Dr. Pam Rana & Tom Lang : Meatbags

By Colin FlahertyMeatbags

With a show about the human body they couldn’t have chosen a more appropriate venue than the Science Lab themed bar The Croft Institute. Taking us around the human body, Dr Pam Rana (an actual qualified medical doctor!) and Tom Lang (not a doctor!) described the various systems that make us tick. Through interesting facts, bizarre anecdotes and hilariously graphic analogies, we were educated as well as entertained.

This comedic lecture was an informal affair that almost belied the strong scientific basis of the show, making it clearly aimed at the lay-person not just the science geek. The crudely drawn PowerPoint slides added a home-made aesthetic and reinforced the light-hearted nature of the show.

There were a few eye opening tales of surgery and research that were in the ‘strange but true’ basket and plenty of bodily facts described using various pop culture references. Only a couple were cringe inducing so the squeamish needn’t be took worried. Puns were used at every available instance, some were impressive while others were suitably corny.

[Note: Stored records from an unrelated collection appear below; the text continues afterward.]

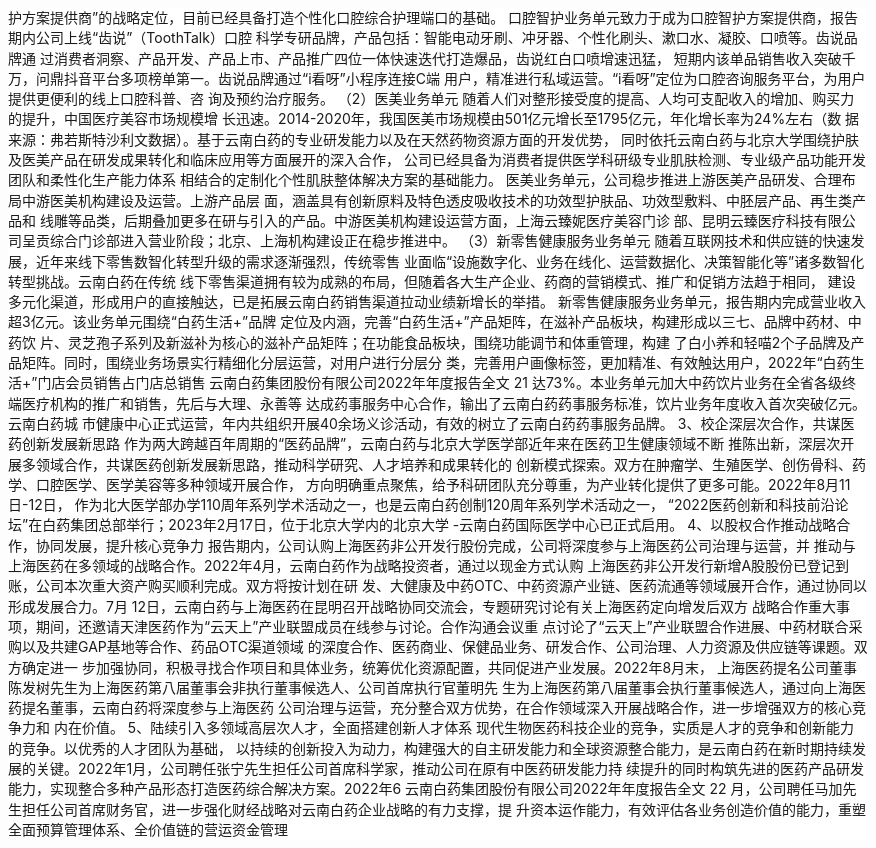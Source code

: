 护方案提供商”的战略定位，目前已经具备打造个性化口腔综合护理端口的基础。
口腔智护业务单元致力于成为口腔智护方案提供商，报告期内公司上线“齿说”（ToothTalk）口腔
科学专研品牌，产品包括：智能电动牙刷、冲牙器、个性化刷头、漱口水、凝胶、口喷等。齿说品牌通
过消费者洞察、产品开发、产品上市、产品推广四位一体快速迭代打造爆品，齿说红白口喷增速迅猛，
短期内该单品销售收入突破千万，问鼎抖音平台多项榜单第一。齿说品牌通过“i看呀”小程序连接C端
用户，精准进行私域运营。“i看呀”定位为口腔咨询服务平台，为用户提供更便利的线上口腔科普、咨
询及预约治疗服务。
（2）医美业务单元
随着人们对整形接受度的提高、人均可支配收入的增加、购买力的提升，中国医疗美容市场规模增
长迅速。2014-2020年，我国医美市场规模由501亿元增长至1795亿元，年化增长率为24%左右（数
据来源：弗若斯特沙利文数据）。基于云南白药的专业研发能力以及在天然药物资源方面的开发优势，
同时依托云南白药与北京大学围绕护肤及医美产品在研发成果转化和临床应用等方面展开的深入合作，
公司已经具备为消费者提供医学科研级专业肌肤检测、专业级产品功能开发团队和柔性化生产能力体系
相结合的定制化个性肌肤整体解决方案的基础能力。
医美业务单元，公司稳步推进上游医美产品研发、合理布局中游医美机构建设及运营。上游产品层
面，涵盖具有创新原料及特色透皮吸收技术的功效型护肤品、功效型敷料、中胚层产品、再生类产品和
线雕等品类，后期叠加更多在研与引入的产品。中游医美机构建设运营方面，上海云臻妮医疗美容门诊
部、昆明云臻医疗科技有限公司呈贡综合门诊部进入营业阶段；北京、上海机构建设正在稳步推进中。
（3）新零售健康服务业务单元
随着互联网技术和供应链的快速发展，近年来线下零售数智化转型升级的需求逐渐强烈，传统零售
业面临“设施数字化、业务在线化、运营数据化、决策智能化等”诸多数智化转型挑战。云南白药在传统
线下零售渠道拥有较为成熟的布局，但随着各大生产企业、药商的营销模式、推广和促销方法趋于相同，
建设多元化渠道，形成用户的直接触达，已是拓展云南白药销售渠道拉动业绩新增长的举措。
新零售健康服务业务单元，报告期内完成营业收入超3亿元。该业务单元围绕“白药生活+”品牌
定位及内涵，完善“白药生活+”产品矩阵，在滋补产品板块，构建形成以三七、品牌中药材、中药饮
片、灵芝孢子系列及新滋补为核心的滋补产品矩阵；在功能食品板块，围绕功能调节和体重管理，构建
了白小养和轻喵2个子品牌及产品矩阵。同时，围绕业务场景实行精细化分层运营，对用户进行分层分
类，完善用户画像标签，更加精准、有效触达用户，2022年“白药生活+”门店会员销售占门店总销售
云南白药集团股份有限公司2022年年度报告全文
21
达73%。本业务单元加大中药饮片业务在全省各级终端医疗机构的推广和销售，先后与大理、永善等
达成药事服务中心合作，输出了云南白药药事服务标准，饮片业务年度收入首次突破亿元。云南白药城
市健康中心正式运营，年内共组织开展40余场义诊活动，有效的树立了云南白药药事服务品牌。
3、校企深层次合作，共谋医药创新发展新思路
作为两大跨越百年周期的“医药品牌”，云南白药与北京大学医学部近年来在医药卫生健康领域不断
推陈出新，深层次开展多领域合作，共谋医药创新发展新思路，推动科学研究、人才培养和成果转化的
创新模式探索。双方在肿瘤学、生殖医学、创伤骨科、药学、口腔医学、医学美容等多种领域开展合作，
方向明确重点聚焦，给予科研团队充分尊重，为产业转化提供了更多可能。2022年8月11日-12日，
作为北大医学部办学110周年系列学术活动之一，也是云南白药创制120周年系列学术活动之一，
“2022医药创新和科技前沿论坛”在白药集团总部举行；2023年2月17日，位于北京大学内的北京大学
-云南白药国际医学中心已正式启用。
4、以股权合作推动战略合作，协同发展，提升核心竞争力
报告期内，公司认购上海医药非公开发行股份完成，公司将深度参与上海医药公司治理与运营，并
推动与上海医药在多领域的战略合作。2022年4月，云南白药作为战略投资者，通过以现金方式认购
上海医药非公开发行新增A股股份已登记到账，公司本次重大资产购买顺利完成。双方将按计划在研
发、大健康及中药OTC、中药资源产业链、医药流通等领域展开合作，通过协同以形成发展合力。7月
12日，云南白药与上海医药在昆明召开战略协同交流会，专题研究讨论有关上海医药定向增发后双方
战略合作重大事项，期间，还邀请天津医药作为“云天上”产业联盟成员在线参与讨论。合作沟通会议重
点讨论了“云天上”产业联盟合作进展、中药材联合采购以及共建GAP基地等合作、药品OTC渠道领域
的深度合作、医药商业、保健品业务、研发合作、公司治理、人力资源及供应链等课题。双方确定进一
步加强协同，积极寻找合作项目和具体业务，统筹优化资源配置，共同促进产业发展。2022年8月末，
上海医药提名公司董事陈发树先生为上海医药第八届董事会非执行董事候选人、公司首席执行官董明先
生为上海医药第八届董事会执行董事候选人，通过向上海医药提名董事，云南白药将深度参与上海医药
公司治理与运营，充分整合双方优势，在合作领域深入开展战略合作，进一步增强双方的核心竞争力和
内在价值。
5、陆续引入多领域高层次人才，全面搭建创新人才体系
现代生物医药科技企业的竞争，实质是人才的竞争和创新能力的竞争。以优秀的人才团队为基础，
以持续的创新投入为动力，构建强大的自主研发能力和全球资源整合能力，是云南白药在新时期持续发
展的关键。2022年1月，公司聘任张宁先生担任公司首席科学家，推动公司在原有中医药研发能力持
续提升的同时构筑先进的医药产品研发能力，实现整合多种产品形态打造医药综合解决方案。2022年6
云南白药集团股份有限公司2022年年度报告全文
22
月，公司聘任马加先生担任公司首席财务官，进一步强化财经战略对云南白药企业战略的有力支撑，提
升资本运作能力，有效评估各业务创造价值的能力，重塑全面预算管理体系、全价值链的营运资金管理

Rana was a ball of energy and came across as a cheeky child rather than a respectable doctor. Her onstage persona regularly got overexcited which forced Lang to rein her in.

Meanwhile Lang is a science communicator who has presented a number of comedy shows based on science. He acted as a sort of slightly reserved counterpoint to Rana but participated in a lot of the wackiness.

The pair worked well together on stage, bouncing off one another effortlessly. Interestingly all the heavy lifting of explaining the science wasn’t left to Rana, she and Lang alternated setting up jokes with facts while the other drove the punchline home. They introduced a sprinkle of mild comedic tension to add some spice but overall it was a breezy atmosphere.

If you are willing to navigate the alleyways of Melbourne, it’s worth taking a trip to the Croft Institute to see a brilliant show that’s informative and hilarious.

Meatbags is on at The Croft Institute until April 4.